Specifically, the USPTO seeks public input on a proposed amendment process that would involve a preliminary non-binding decision by PTAB regarding the merits of a motion to amend. Such information may include whether the motion, in view of a petitioner’s preliminary opposition, is reasonably likely to meet statutory and regulatory requirements and whether the proposed substitute claims are reasonably likely to meet patentability requirements. The proposed process would also provide an opportunity for a patent owner to revise, and a petitioner to oppose, its motion to amend and proposed substitute claims in view of the preliminary amendment decision.
The USPTO also seeks comments on the proposed timelines designed to ensure completion within 12 months from institution, as well as a number of specific questions included in the RFC.
In addition, the USPTO seeks input on whether PTAB should continue to allocate the burden of persuasion regarding patentability of substitute claims as set forth in Western Digital Corp. v.

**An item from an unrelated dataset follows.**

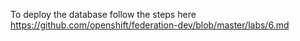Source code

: To deploy the database follow the steps here
https://github.com/openshift/federation-dev/blob/master/labs/6.md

SPEX Techs., Inc., Case IPR2018-00082 (Paper 13) (PTAB April 25, 2018) (informative), as well as any comments on motion to amend practice before PTAB generally.

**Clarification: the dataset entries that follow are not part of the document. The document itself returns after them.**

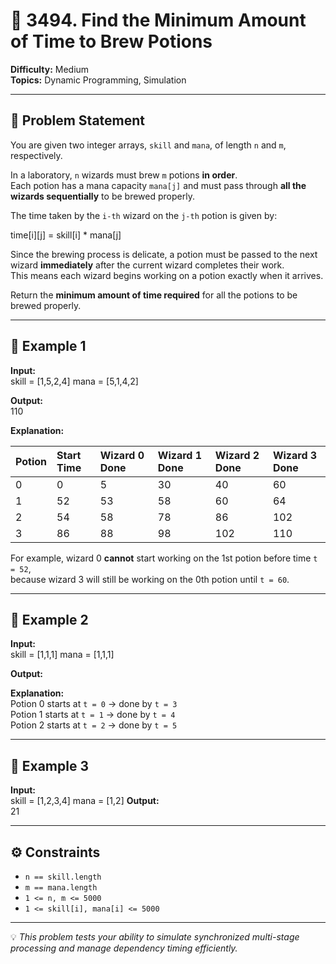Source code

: # 🧪 3494. Find the Minimum Amount of Time to Brew Potions

**Difficulty:** Medium  
**Topics:** Dynamic Programming, Simulation  

---

## 📖 Problem Statement

You are given two integer arrays, `skill` and `mana`, of length `n` and `m`, respectively.

In a laboratory, `n` wizards must brew `m` potions **in order**.  
Each potion has a mana capacity `mana[j]` and must pass through **all the wizards sequentially** to be brewed properly.  

The time taken by the `i-th` wizard on the `j-th` potion is given by:

time[i][j] = skill[i] * mana[j]

Since the brewing process is delicate, a potion must be passed to the next wizard **immediately** after the current wizard completes their work.  
This means each wizard begins working on a potion exactly when it arrives.

Return the **minimum amount of time required** for all the potions to be brewed properly.

---

## 🧩 Example 1

**Input:**  
skill = [1,5,2,4]
mana = [5,1,4,2]


**Output:**  
110


**Explanation:**

| Potion | Start Time | Wizard 0 Done | Wizard 1 Done | Wizard 2 Done | Wizard 3 Done |
|:-------|:------------|:---------------|:---------------|:---------------|:---------------|
| 0 | 0 | 5 | 30 | 40 | 60 |
| 1 | 52 | 53 | 58 | 60 | 64 |
| 2 | 54 | 58 | 78 | 86 | 102 |
| 3 | 86 | 88 | 98 | 102 | 110 |

For example, wizard 0 **cannot** start working on the 1st potion before time `t = 52`,  
because wizard 3 will still be working on the 0th potion until `t = 60`.

---

## 🧩 Example 2

**Input:**  
skill = [1,1,1]
mana = [1,1,1]

**Output:**  

**Explanation:**  
Potion 0 starts at `t = 0` → done by `t = 3`  
Potion 1 starts at `t = 1` → done by `t = 4`  
Potion 2 starts at `t = 2` → done by `t = 5`

---

## 🧩 Example 3

**Input:**  
skill = [1,2,3,4]
mana = [1,2]
**Output:**  
21


---

## ⚙️ Constraints

- `n == skill.length`  
- `m == mana.length`  
- `1 <= n, m <= 5000`  
- `1 <= skill[i], mana[i] <= 5000`

---

💡 *This problem tests your ability to simulate synchronized multi-stage processing and manage dependency timing efficiently.*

While it makes sense for the PTAB to address the amendment process given the negative attention, it seems unlikely that Patent Owners will find these changes helpful. The problem with amending is not the lack of feedback from the Board, it’s the incremental degree to which litigating Patent Owners amend their claims. The enhanced motion to amend feedback will not remedy the main problem. Additionally, the determination is non-binding, and would necessarily need to construe claims, and opine on the same art (in most cases) applicable to the main claims. Yet, the determination would not have the benefit of the full trial proceeding, cross-examination, etc. So, not only would the determination be non-binding, it would be incomplete. The risk of an early, negative determination will only put the Patent Owner in a worse position by undermining any settlement value to amended claims. Likewise, amendment decisions are typically made once the cross-examination reveals the strength of the case-n-chief. For these reasons, Patent Owners will almost certainly opt out of this Pilot (if given the opportunity).